A história do TED, apesar de curta, é muito densa (basta ter em atenção a quantidade de projectos que dele germinaram — TEDx, TEDGlobal, TED Books e TED Prize para mencionar alguns). O importante de assimilar para entender o que é o TEDx e como é que chegou a Vila Real é que 1. Nenhum evento TED, desde o primeiro, tem fins lucrativos; 2. O x em TEDx é uma nota de rodapé que nos indica que o evento foi organizado independentemente por uma equipa da comunidade (neste caso Vila Real) e que obteve autorização para produzir um evento oficial; 3. Em Portugal o TEDx existe desde 2009 (TEDxEdges, em Lisboa mas com intuito nacional) e passou depois para o Porto, Lisboa, Aveiro, Coimbra, Braga, Viseu, Matosinhos, Famalicão, Cascais, Vimaranes, Barcelos, Leiria, Caldas da Rainha, Santa Maria da Feira, Ofir, Cantanhede, Ponta Delgada, Guimarães, Viana do Castelo, e a lista continua. Isto inclui algumas edições ainda mais específicas como eventos universitários, o TEDx Women ou oTEDxYouth, cujos oradores ainda frequentam o ensino obrigatório.

Acerca do assunto inclusive lia há algumas semanas um antigo artigo do P3 com o título Há espaço para tantos TEDx em Portugal? A resposta é claro que sim. Empiricamente é natural pensar que o TEDx, nascendo do TED, obriga a um evento monumental, mas a ideia do TEDx não é de todo essa. Citando o site oficial do projecto, o programa TEDx é feito para ajudar comunidades, organizações e indivíduos a começar a discussão e a estabelecer ligações através de experiências TED. Ou seja, o TED pode ter a dimensão que tiver, o único objectivo é que fomente a troca de ideias e seja produtivo para a comunidade ou grupo em que se insere.

Em Vila Real

Em Vila Real, o plano de festas foi o seguinte: início previsto às 9h30, Miguel Bernardes, Paulo Vaz de Carvalho, coffee break, Maria Palha, Andresa Salgueiro, almoço, Mário Augusto e Rita, Guilherme Martins, coffee break, Gabriel Leite Mota, João Jorge, Edite Amorim, final previsto às 17h15. Apesar de alguns problemas técnicos, tudo correu muito bem. Se correspondeu às expectativas? É difícil dizer. A primeira frase que ouvi assim que cheguei ao auditório foi “É tão pequenino em relação aos da net, o palco e assim”, dizia uma rapariga à amiga. Bem, mas era um evento para 100 pessoas, no Pequeno Auditório do Teatro de Vila Real, não se podia ter outra expectativa sobre o espaço.

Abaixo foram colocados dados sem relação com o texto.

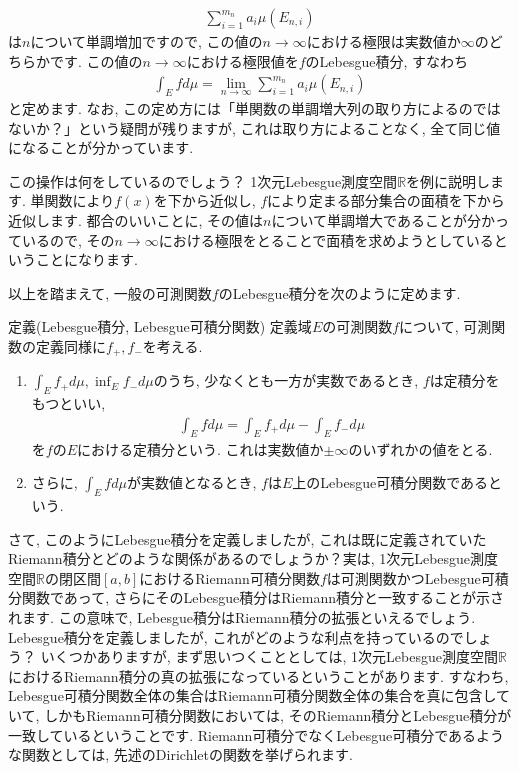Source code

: \begin{eqnarray}
\sum_{i=1}^{m_{n}}a_{i}\mu\left(E_{n,i}\right) \nonumber
\end{eqnarray}
は$n$について単調増加ですので, この値の$n \to \infty$における極限は実数値か$\infty$のどちらかです. この値の$n \to \infty$における極限値を$f$のLebesgue積分, すなわち
\begin{eqnarray}
\int_{E}fd\mu = \lim_{n \to \infty} \sum_{i=1}^{m_{n}}a_{i}\mu\left(E_{n,i}\right) \nonumber
\end{eqnarray}
と定めます. なお, この定め方には「単関数の単調増大列の取り方によるのではないか？」という疑問が残りますが, これは取り方によることなく, 全て同じ値になることが分かっています. 
\par この操作は何をしているのでしょう？ 1次元Lebesgue測度空間$\mathbb{R}$を例に説明します. 単関数により$f(x)$を下から近似し, $f$により定まる部分集合の面積を下から近似します. 都合のいいことに, その値は$n$について単調増大であることが分かっているので, その$n \to \infty$における極限をとることで面積を求めようとしているということになります. 
\par 以上を踏まえて, 一般の可測関数$f$のLebesgue積分を次のように定めます. 
\begin{itembox}[l]{定義(Lebesgue積分, Lebesgue可積分関数)}
定義域$E$の可測関数$f$について, 可測関数の定義同様に$f_{+}, f_{-}$を考える. 
\begin{enumerate}
\item $\int_{E}f_{+}d\mu, \inf_{E}f_{-}d\mu$のうち, 少なくとも一方が実数であるとき, $f$は定積分をもつといい,
\begin{eqnarray}
\int_{E}fd\mu=\int_{E}f_{+}d\mu - \int_{E}f_{-}d\mu \nonumber
\end{eqnarray}
を$f$の$E$における定積分という. これは実数値か$\pm \infty$のいずれかの値をとる. 
\item さらに, $\displaystyle \int_{E}fd\mu$が実数値となるとき, $f$は$E$上のLebesgue可積分関数であるという. 
\end{enumerate}
\end{itembox}
\par さて, このようにLebesgue積分を定義しましたが, これは既に定義されていたRiemann積分とどのような関係があるのでしょうか？実は, 1次元Lebesgue測度空間$\mathbb{R}$の閉区間$[a,b]$におけるRiemann可積分関数$f$は可測関数かつLebesgue可積分関数であって, さらにそのLebesgue積分はRiemann積分と一致することが示されます. この意味で, Lebesgue積分はRiemann積分の拡張といえるでしょう. 
Lebesgue積分を定義しましたが, これがどのような利点を持っているのでしょう？ いくつかありますが, まず思いつくこととしては, 1次元Lebesgue測度空間$\mathbb{R}$におけるRiemann積分の真の拡張になっているということがあります. すなわち, Lebesgue可積分関数全体の集合はRiemann可積分関数全体の集合を真に包含していて, しかもRiemann可積分関数においては, そのRiemann積分とLebesgue積分が一致しているということです. Riemann可積分でなくLebesgue可積分であるような関数としては, 先述のDirichletの関数を挙げられます.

Mas é difícil dizer se correspondeu às expectativas porque as conversas foram muito distintas entre si, algumas melhores, outras piores. Notava-se sobretudo quais os oradores que estavam habituados a falar em público e quais subestimaram essa arte. Não falo de projecção de voz ou posicionamento em relação à iluminação de palco ou outros assuntos mais técnicos, mas questões como olhar para o público ou não lhe virar (demasiado) as costas.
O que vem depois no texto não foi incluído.